DESCRIPTION OF THE TASK:
Nothing in the listing may change. Repeat all of it.

EXTRACTED MATERIAL:
==============================

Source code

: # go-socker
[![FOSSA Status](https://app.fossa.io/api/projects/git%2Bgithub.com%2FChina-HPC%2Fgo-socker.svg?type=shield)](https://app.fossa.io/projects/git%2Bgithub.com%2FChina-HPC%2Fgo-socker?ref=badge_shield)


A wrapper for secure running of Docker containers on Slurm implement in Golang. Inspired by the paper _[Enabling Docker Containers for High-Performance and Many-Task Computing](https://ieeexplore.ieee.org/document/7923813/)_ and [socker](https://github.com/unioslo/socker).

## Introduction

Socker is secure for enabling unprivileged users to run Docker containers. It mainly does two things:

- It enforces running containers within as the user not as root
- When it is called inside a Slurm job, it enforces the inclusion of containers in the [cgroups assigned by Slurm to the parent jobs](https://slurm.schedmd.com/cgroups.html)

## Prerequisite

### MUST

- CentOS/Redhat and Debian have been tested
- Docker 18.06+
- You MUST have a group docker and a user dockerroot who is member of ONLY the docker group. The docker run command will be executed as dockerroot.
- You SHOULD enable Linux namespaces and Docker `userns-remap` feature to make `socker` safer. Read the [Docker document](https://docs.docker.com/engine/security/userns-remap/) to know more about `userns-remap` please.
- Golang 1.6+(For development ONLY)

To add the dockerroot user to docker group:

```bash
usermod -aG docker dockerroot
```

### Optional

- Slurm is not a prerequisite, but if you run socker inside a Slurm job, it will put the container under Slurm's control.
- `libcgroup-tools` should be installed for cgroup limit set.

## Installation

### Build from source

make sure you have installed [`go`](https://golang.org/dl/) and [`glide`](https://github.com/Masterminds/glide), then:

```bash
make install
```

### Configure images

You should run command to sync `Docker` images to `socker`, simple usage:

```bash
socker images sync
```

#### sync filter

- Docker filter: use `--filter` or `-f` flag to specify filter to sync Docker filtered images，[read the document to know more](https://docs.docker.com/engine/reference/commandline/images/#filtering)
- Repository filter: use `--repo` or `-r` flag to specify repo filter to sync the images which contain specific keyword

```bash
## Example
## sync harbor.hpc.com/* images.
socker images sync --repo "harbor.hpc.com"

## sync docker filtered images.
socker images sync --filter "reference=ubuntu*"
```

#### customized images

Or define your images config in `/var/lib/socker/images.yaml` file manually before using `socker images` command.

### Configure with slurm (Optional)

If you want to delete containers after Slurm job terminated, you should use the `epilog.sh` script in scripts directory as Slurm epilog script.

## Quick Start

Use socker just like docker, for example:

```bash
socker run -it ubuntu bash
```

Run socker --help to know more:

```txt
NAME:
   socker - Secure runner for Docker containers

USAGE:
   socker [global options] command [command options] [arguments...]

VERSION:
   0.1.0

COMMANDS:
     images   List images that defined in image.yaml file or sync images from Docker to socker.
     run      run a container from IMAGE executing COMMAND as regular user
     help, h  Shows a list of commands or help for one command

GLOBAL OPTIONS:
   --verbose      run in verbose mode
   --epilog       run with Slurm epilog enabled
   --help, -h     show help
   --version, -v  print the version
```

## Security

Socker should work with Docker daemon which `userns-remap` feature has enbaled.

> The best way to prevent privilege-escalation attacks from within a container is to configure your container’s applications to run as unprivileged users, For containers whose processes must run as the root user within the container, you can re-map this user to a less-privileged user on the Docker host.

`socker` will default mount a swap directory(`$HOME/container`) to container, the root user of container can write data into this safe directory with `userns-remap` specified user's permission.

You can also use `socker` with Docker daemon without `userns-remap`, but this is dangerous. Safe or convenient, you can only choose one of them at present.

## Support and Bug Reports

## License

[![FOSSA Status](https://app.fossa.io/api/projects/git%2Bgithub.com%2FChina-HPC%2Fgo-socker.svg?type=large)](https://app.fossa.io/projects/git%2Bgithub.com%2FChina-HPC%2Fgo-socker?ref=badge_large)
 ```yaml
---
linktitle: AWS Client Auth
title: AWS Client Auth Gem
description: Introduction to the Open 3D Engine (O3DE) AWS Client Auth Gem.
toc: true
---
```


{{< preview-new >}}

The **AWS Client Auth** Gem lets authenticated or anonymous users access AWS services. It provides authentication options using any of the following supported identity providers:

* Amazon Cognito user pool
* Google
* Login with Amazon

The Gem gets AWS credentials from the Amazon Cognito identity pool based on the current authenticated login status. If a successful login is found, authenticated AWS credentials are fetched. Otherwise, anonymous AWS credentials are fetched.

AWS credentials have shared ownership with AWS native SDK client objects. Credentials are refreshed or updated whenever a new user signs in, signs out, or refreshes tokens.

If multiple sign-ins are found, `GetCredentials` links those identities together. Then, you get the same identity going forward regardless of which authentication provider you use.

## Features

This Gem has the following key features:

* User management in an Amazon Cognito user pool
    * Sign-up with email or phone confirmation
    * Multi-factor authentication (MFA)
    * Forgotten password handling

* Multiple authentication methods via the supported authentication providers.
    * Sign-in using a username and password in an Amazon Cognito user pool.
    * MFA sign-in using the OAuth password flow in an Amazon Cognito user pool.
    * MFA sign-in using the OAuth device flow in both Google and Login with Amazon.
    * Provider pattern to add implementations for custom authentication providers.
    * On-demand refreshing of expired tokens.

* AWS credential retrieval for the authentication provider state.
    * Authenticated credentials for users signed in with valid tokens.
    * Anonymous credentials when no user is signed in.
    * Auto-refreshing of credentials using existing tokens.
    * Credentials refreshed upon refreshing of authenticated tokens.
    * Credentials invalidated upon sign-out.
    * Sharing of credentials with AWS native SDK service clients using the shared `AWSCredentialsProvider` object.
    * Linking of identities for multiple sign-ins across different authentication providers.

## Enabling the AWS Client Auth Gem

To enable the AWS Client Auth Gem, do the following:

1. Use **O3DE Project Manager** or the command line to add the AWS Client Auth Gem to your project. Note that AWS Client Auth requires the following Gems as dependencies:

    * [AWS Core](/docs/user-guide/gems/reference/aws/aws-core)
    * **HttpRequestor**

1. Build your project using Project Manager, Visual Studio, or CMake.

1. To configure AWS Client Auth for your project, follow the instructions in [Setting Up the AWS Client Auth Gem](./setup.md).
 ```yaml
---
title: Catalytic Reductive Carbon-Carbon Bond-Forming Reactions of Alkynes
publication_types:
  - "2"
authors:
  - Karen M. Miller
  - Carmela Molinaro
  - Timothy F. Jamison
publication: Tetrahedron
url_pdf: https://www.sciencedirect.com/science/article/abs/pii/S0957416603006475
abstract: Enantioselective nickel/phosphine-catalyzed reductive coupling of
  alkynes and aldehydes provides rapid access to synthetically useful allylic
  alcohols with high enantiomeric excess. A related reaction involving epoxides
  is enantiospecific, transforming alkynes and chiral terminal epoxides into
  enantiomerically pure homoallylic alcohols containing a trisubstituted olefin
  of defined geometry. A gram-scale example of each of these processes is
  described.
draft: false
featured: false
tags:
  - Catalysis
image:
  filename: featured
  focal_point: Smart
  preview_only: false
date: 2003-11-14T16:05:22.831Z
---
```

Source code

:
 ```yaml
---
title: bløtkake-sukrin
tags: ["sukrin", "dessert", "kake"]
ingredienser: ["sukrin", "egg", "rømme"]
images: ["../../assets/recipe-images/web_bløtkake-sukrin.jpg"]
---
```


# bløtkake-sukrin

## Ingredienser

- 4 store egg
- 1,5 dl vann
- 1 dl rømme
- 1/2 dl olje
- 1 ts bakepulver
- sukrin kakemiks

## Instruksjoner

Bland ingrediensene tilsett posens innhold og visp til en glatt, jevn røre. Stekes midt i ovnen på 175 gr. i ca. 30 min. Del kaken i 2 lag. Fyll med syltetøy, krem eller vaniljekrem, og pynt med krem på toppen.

==============================

ANSWER SECTION:
Source code

: # go-socker
[![FOSSA Status](https://app.fossa.io/api/projects/git%2Bgithub.com%2FChina-HPC%2Fgo-socker.svg?type=shield)](https://app.fossa.io/projects/git%2Bgithub.com%2FChina-HPC%2Fgo-socker?ref=badge_shield)


A wrapper for secure running of Docker containers on Slurm implement in Golang. Inspired by the paper _[Enabling Docker Containers for High-Performance and Many-Task Computing](https://ieeexplore.ieee.org/document/7923813/)_ and [socker](https://github.com/unioslo/socker).

## Introduction

Socker is secure for enabling unprivileged users to run Docker containers. It mainly does two things:

- It enforces running containers within as the user not as root
- When it is called inside a Slurm job, it enforces the inclusion of containers in the [cgroups assigned by Slurm to the parent jobs](https://slurm.schedmd.com/cgroups.html)

## Prerequisite

### MUST

- CentOS/Redhat and Debian have been tested
- Docker 18.06+
- You MUST have a group docker and a user dockerroot who is member of ONLY the docker group. The docker run command will be executed as dockerroot.
- You SHOULD enable Linux namespaces and Docker `userns-remap` feature to make `socker` safer. Read the [Docker document](https://docs.docker.com/engine/security/userns-remap/) to know more about `userns-remap` please.
- Golang 1.6+(For development ONLY)

To add the dockerroot user to docker group:

```bash
usermod -aG docker dockerroot
```

### Optional

- Slurm is not a prerequisite, but if you run socker inside a Slurm job, it will put the container under Slurm's control.
- `libcgroup-tools` should be installed for cgroup limit set.

## Installation

### Build from source

make sure you have installed [`go`](https://golang.org/dl/) and [`glide`](https://github.com/Masterminds/glide), then:

```bash
make install
```

### Configure images

You should run command to sync `Docker` images to `socker`, simple usage:

```bash
socker images sync
```

#### sync filter

- Docker filter: use `--filter` or `-f` flag to specify filter to sync Docker filtered images，[read the document to know more](https://docs.docker.com/engine/reference/commandline/images/#filtering)
- Repository filter: use `--repo` or `-r` flag to specify repo filter to sync the images which contain specific keyword

```bash
## Example
## sync harbor.hpc.com/* images.
socker images sync --repo "harbor.hpc.com"

## sync docker filtered images.
socker images sync --filter "reference=ubuntu*"
```

#### customized images

Or define your images config in `/var/lib/socker/images.yaml` file manually before using `socker images` command.

### Configure with slurm (Optional)

If you want to delete containers after Slurm job terminated, you should use the `epilog.sh` script in scripts directory as Slurm epilog script.

## Quick Start

Use socker just like docker, for example:

```bash
socker run -it ubuntu bash
```

Run socker --help to know more:

```txt
NAME:
   socker - Secure runner for Docker containers

USAGE:
   socker [global options] command [command options] [arguments...]

VERSION:
   0.1.0

COMMANDS:
     images   List images that defined in image.yaml file or sync images from Docker to socker.
     run      run a container from IMAGE executing COMMAND as regular user
     help, h  Shows a list of commands or help for one command

GLOBAL OPTIONS:
   --verbose      run in verbose mode
   --epilog       run with Slurm epilog enabled
   --help, -h     show help
   --version, -v  print the version
```

## Security

Socker should work with Docker daemon which `userns-remap` feature has enbaled.

> The best way to prevent privilege-escalation attacks from within a container is to configure your container’s applications to run as unprivileged users, For containers whose processes must run as the root user within the container, you can re-map this user to a less-privileged user on the Docker host.

`socker` will default mount a swap directory(`$HOME/container`) to container, the root user of container can write data into this safe directory with `userns-remap` specified user's permission.

You can also use `socker` with Docker daemon without `userns-remap`, but this is dangerous. Safe or convenient, you can only choose one of them at present.

## Support and Bug Reports

## License

[![FOSSA Status](https://app.fossa.io/api/projects/git%2Bgithub.com%2FChina-HPC%2Fgo-socker.svg?type=large)](https://app.fossa.io/projects/git%2Bgithub.com%2FChina-HPC%2Fgo-socker?ref=badge_large)
 ```yaml
---
linktitle: AWS Client Auth
title: AWS Client Auth Gem
description: Introduction to the Open 3D Engine (O3DE) AWS Client Auth Gem.
toc: true
---
```


{{< preview-new >}}

The **AWS Client Auth** Gem lets authenticated or anonymous users access AWS services. It provides authentication options using any of the following supported identity providers:

* Amazon Cognito user pool
* Google
* Login with Amazon

The Gem gets AWS credentials from the Amazon Cognito identity pool based on the current authenticated login status. If a successful login is found, authenticated AWS credentials are fetched. Otherwise, anonymous AWS credentials are fetched.

AWS credentials have shared ownership with AWS native SDK client objects. Credentials are refreshed or updated whenever a new user signs in, signs out, or refreshes tokens.

If multiple sign-ins are found, `GetCredentials` links those identities together. Then, you get the same identity going forward regardless of which authentication provider you use.

## Features

This Gem has the following key features:

* User management in an Amazon Cognito user pool
    * Sign-up with email or phone confirmation
    * Multi-factor authentication (MFA)
    * Forgotten password handling

* Multiple authentication methods via the supported authentication providers.
    * Sign-in using a username and password in an Amazon Cognito user pool.
    * MFA sign-in using the OAuth password flow in an Amazon Cognito user pool.
    * MFA sign-in using the OAuth device flow in both Google and Login with Amazon.
    * Provider pattern to add implementations for custom authentication providers.
    * On-demand refreshing of expired tokens.

* AWS credential retrieval for the authentication provider state.
    * Authenticated credentials for users signed in with valid tokens.
    * Anonymous credentials when no user is signed in.
    * Auto-refreshing of credentials using existing tokens.
    * Credentials refreshed upon refreshing of authenticated tokens.
    * Credentials invalidated upon sign-out.
    * Sharing of credentials with AWS native SDK service clients using the shared `AWSCredentialsProvider` object.
    * Linking of identities for multiple sign-ins across different authentication providers.

## Enabling the AWS Client Auth Gem

To enable the AWS Client Auth Gem, do the following:

1. Use **O3DE Project Manager** or the command line to add the AWS Client Auth Gem to your project. Note that AWS Client Auth requires the following Gems as dependencies:

    * [AWS Core](/docs/user-guide/gems/reference/aws/aws-core)
    * **HttpRequestor**

1. Build your project using Project Manager, Visual Studio, or CMake.

1. To configure AWS Client Auth for your project, follow the instructions in [Setting Up the AWS Client Auth Gem](./setup.md).
 ```yaml
---
title: Catalytic Reductive Carbon-Carbon Bond-Forming Reactions of Alkynes
publication_types:
  - "2"
authors:
  - Karen M. Miller
  - Carmela Molinaro
  - Timothy F. Jamison
publication: Tetrahedron
url_pdf: https://www.sciencedirect.com/science/article/abs/pii/S0957416603006475
abstract: Enantioselective nickel/phosphine-catalyzed reductive coupling of
  alkynes and aldehydes provides rapid access to synthetically useful allylic
  alcohols with high enantiomeric excess. A related reaction involving epoxides
  is enantiospecific, transforming alkynes and chiral terminal epoxides into
  enantiomerically pure homoallylic alcohols containing a trisubstituted olefin
  of defined geometry. A gram-scale example of each of these processes is
  described.
draft: false
featured: false
tags:
  - Catalysis
image:
  filename: featured
  focal_point: Smart
  preview_only: false
date: 2003-11-14T16:05:22.831Z
---
```

Source code

:
 ```yaml
---
title: bløtkake-sukrin
tags: ["sukrin", "dessert", "kake"]
ingredienser: ["sukrin", "egg", "rømme"]
images: ["../../assets/recipe-images/web_bløtkake-sukrin.jpg"]
---
```


# bløtkake-sukrin

## Ingredienser

- 4 store egg
- 1,5 dl vann
- 1 dl rømme
- 1/2 dl olje
- 1 ts bakepulver
- sukrin kakemiks

## Instruksjoner

Bland ingrediensene tilsett posens innhold og visp til en glatt, jevn røre. Stekes midt i ovnen på 175 gr. i ca. 30 min. Del kaken i 2 lag. Fyll med syltetøy, krem eller vaniljekrem, og pynt med krem på toppen.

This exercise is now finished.